Task requirements:
Copy out exactly the line that contains "the display mode" and all lines following it to the end of the data.

Data shown:
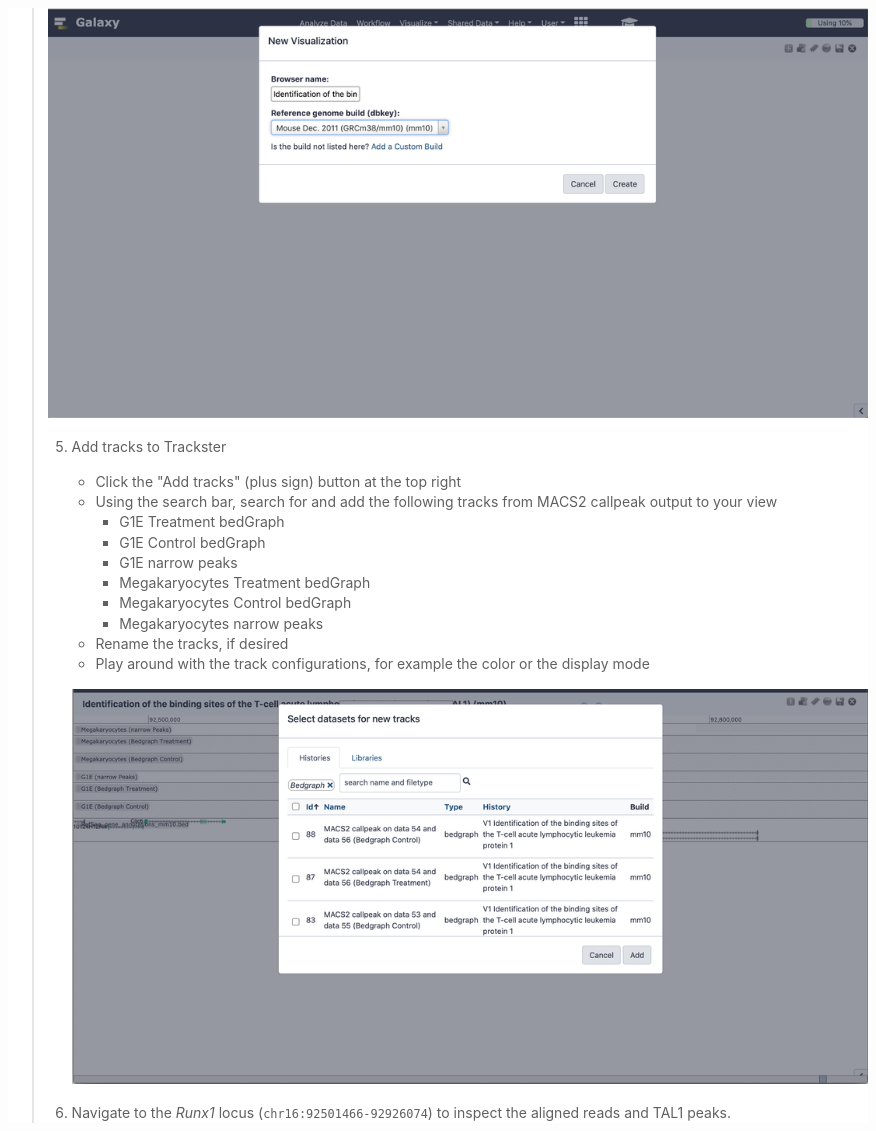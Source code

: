 >    ![tracksterdb](../../images/tal1/configure-visualization.png "Assign session name and reference genome.")
>
> 5. Add tracks to Trackster
>    - Click the "Add tracks" (plus sign) button at the top right
>    - Using the search bar, search for and add the following tracks from MACS2 callpeak output to your view
>       - G1E Treatment bedGraph
>       - G1E Control bedGraph
>       - G1E narrow peaks
>       - Megakaryocytes Treatment bedGraph
>       - Megakaryocytes Control bedGraph
>       - Megakaryocytes narrow peaks
>    - Rename the tracks, if desired
>    - Play around with the track configurations, for example the color or the display mode
>
>    ![tracksterselect](../../images/tal1/add-tracks.png "Select data from the history to view in Trackster.")
>
> 6. Navigate to the *Runx1* locus (`chr16:92501466-92926074`) to inspect the aligned reads and TAL1 peaks.
>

Solution to the exercise:
>    - Play around with the track configurations, for example the color or the display mode
>
>    ![tracksterselect](../../images/tal1/add-tracks.png "Select data from the history to view in Trackster.")
>
> 6. Navigate to the *Runx1* locus (`chr16:92501466-92926074`) to inspect the aligned reads and TAL1 peaks.
>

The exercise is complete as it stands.